COM00148M
Department of Computer Science
Big Data Analytics
SUMMATIVE ASSESSMENT BRIEF
Author |
Dr Phoebe Barraclough /Dr Dawn Wood |
Assessment type |
Summative assignment |
Weighting |
100% |
Release |
Week 3 |
Deadline |
Monday following Week 8, 13:00 (UK time) * |
* If this date falls on a UK public holiday or a University of York closure day, the submission date will change. Please check the submission point in the ‘Assignments’ area of the module in Canvas for the exact submission deadline.
I. Module Learning Outcomes
The module learning outcomes (MLO’s) for this module are as follows:
MLO 1. Create a data set using modern database models and technology.
MLO 2. Manipulate a data set to extract statistics and features.
MLO 3. Critically evaluate and apply data mining techniques/tools to build a classifier or regression model and predict values for new examples.
MLO 4. Analyse and communicate issues with scaling up to large data sets and use appropriate techniques to scale up the computation.
MLO 5. Critically discuss the need for privacy, identify privacy risks in releasing information, and design techniques to mediate these risks.
This assessment addresses all the module learning outcomes listed above.
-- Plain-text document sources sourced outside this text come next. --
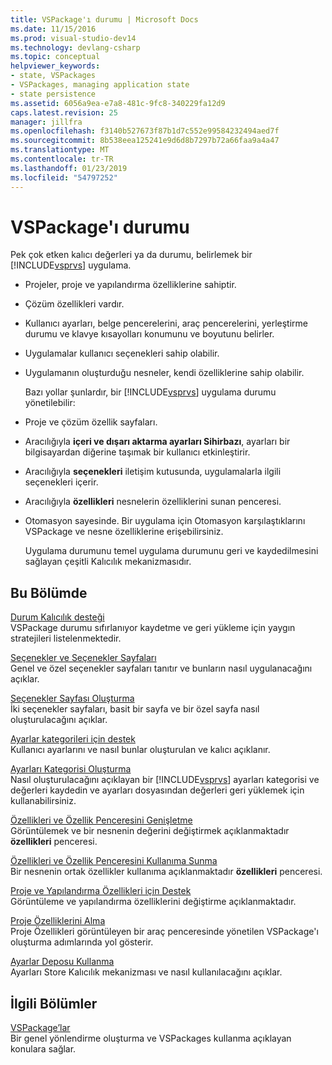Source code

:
 ```yaml
---
title: VSPackage'ı durumu | Microsoft Docs
ms.date: 11/15/2016
ms.prod: visual-studio-dev14
ms.technology: devlang-csharp
ms.topic: conceptual
helpviewer_keywords:
- state, VSPackages
- VSPackages, managing application state
- state persistence
ms.assetid: 6056a9ea-e7a8-481c-9fc8-340229fa12d9
caps.latest.revision: 25
manager: jillfra
ms.openlocfilehash: f3140b527673f87b1d7c552e99584232494aed7f
ms.sourcegitcommit: 8b538eea125241e9d6d8b7297b72a66faa9a4a47
ms.translationtype: MT
ms.contentlocale: tr-TR
ms.lasthandoff: 01/23/2019
ms.locfileid: "54797252"
---
```

# <a name="vspackage-state"></a>VSPackage'ı durumu
Pek çok etken kalıcı değerleri ya da durumu, belirlemek bir [!INCLUDE[vsprvs](../includes/vsprvs-md.md)] uygulama.  
  
- Projeler, proje ve yapılandırma özelliklerine sahiptir.  
  
- Çözüm özellikleri vardır.  
  
- Kullanıcı ayarları, belge pencerelerini, araç pencerelerini, yerleştirme durumu ve klavye kısayolları konumunu ve boyutunu belirler.  
  
- Uygulamalar kullanıcı seçenekleri sahip olabilir.  
  
- Uygulamanın oluşturduğu nesneler, kendi özelliklerine sahip olabilir.  
  
  Bazı yollar şunlardır, bir [!INCLUDE[vsprvs](../includes/vsprvs-md.md)] uygulama durumu yönetilebilir:  
  
- Proje ve çözüm özellik sayfaları.  
  
- Aracılığıyla **içeri ve dışarı aktarma ayarları Sihirbazı**, ayarları bir bilgisayardan diğerine taşımak bir kullanıcı etkinleştirir.  
  
- Aracılığıyla **seçenekleri** iletişim kutusunda, uygulamalarla ilgili seçenekleri içerir.  
  
- Aracılığıyla **özellikleri** nesnelerin özelliklerini sunan penceresi.  
  
- Otomasyon sayesinde. Bir uygulama için Otomasyon karşılaştıklarını VSPackage ve nesne özelliklerine erişebilirsiniz.  
  
  Uygulama durumunu temel uygulama durumunu geri ve kaydedilmesini sağlayan çeşitli Kalıcılık mekanizmasıdır.  
  
## <a name="in-this-section"></a>Bu Bölümde  
 [Durum Kalıcılık desteği](../misc/support-for-state-persistence.md)  
 VSPackage durumu sıfırlanıyor kaydetme ve geri yükleme için yaygın stratejileri listelenmektedir.  
  
 [Seçenekler ve Seçenekler Sayfaları](../extensibility/internals/options-and-options-pages.md)  
 Genel ve özel seçenekler sayfaları tanıtır ve bunların nasıl uygulanacağını açıklar.  
  
 [Seçenekler Sayfası Oluşturma](../extensibility/creating-an-options-page.md)  
 İki seçenekler sayfaları, basit bir sayfa ve bir özel sayfa nasıl oluşturulacağını açıklar.  
  
 [Ayarlar kategorileri için destek](../misc/support-for-settings-categories.md)  
 Kullanıcı ayarlarını ve nasıl bunlar oluşturulan ve kalıcı açıklanır.  
  
 [Ayarları Kategorisi Oluşturma](../extensibility/creating-a-settings-category.md)  
 Nasıl oluşturulacağını açıklayan bir [!INCLUDE[vsprvs](../includes/vsprvs-md.md)] ayarları kategorisi ve değerleri kaydedin ve ayarları dosyasından değerleri geri yüklemek için kullanabilirsiniz.  
  
 [Özellikleri ve Özellik Penceresini Genişletme](../extensibility/extending-properties-and-the-property-window.md)  
 Görüntülemek ve bir nesnenin değerini değiştirmek açıklanmaktadır **özellikleri** penceresi.  
  
 [Özellikleri ve Özellik Penceresini Kullanıma Sunma](../extensibility/exposing-properties-to-the-properties-window.md)  
 Bir nesnenin ortak özellikler kullanıma açıklanmaktadır **özellikleri** penceresi.  
  
 [Proje ve Yapılandırma Özellikleri için Destek](../extensibility/internals/support-for-project-and-configuration-properties.md)  
 Görüntüleme ve yapılandırma özelliklerini değiştirme açıklanmaktadır.  
  
 [Proje Özelliklerini Alma](../extensibility/getting-project-properties.md)  
 Proje Özellikleri görüntüleyen bir araç penceresinde yönetilen VSPackage'ı oluşturma adımlarında yol gösterir.  
  
 [Ayarlar Deposu Kullanma](../extensibility/using-the-settings-store.md)  
 Ayarları Store Kalıcılık mekanizması ve nasıl kullanılacağını açıklar.  
  
## <a name="related-sections"></a>İlgili Bölümler  
 [VSPackage’lar](../extensibility/internals/vspackages.md)  
 Bir genel yönlendirme oluşturma ve VSPackages kullanma açıklayan konulara sağlar.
II. Assessment Background/Scenario
The demand for rental housing decreased from 12.3% to 11.1% in mid-2022, and is predicted to further decline to 4.5% by the end of 2024 [1]. A company housing manager is concerned by this downward trend, and you have been assigned tasks to identify and investigate three problem areas and develop potential solutions to these problems. You are required to utilise the data mining techniques (regression/classification) and tools (WEKA version 3.8.5) that have been taught in the Big Data Analytics module and only use the “Housing” data set provided, which can be cleaned and used to generate specific output.
Data Set (.CSV)
The data set titled “Housing” is provided under License CC0: Public Domain. The data consists of two CSV files – housing_train and housing_test – one suitable for training and the other for testing.
Reference:
[1] R. Donnell (2023, Nov. 3). Rental Market report: what’s happening to rents? [Online]. Available: https://www.zoopla.co.uk/discover/property-news/rental-market-report-march-2023/ [Accessed: Nov. 3, 2023]
III. Assessment Tasks
1) Rental “demand” investigation: (ML02 & MLO3) (40%)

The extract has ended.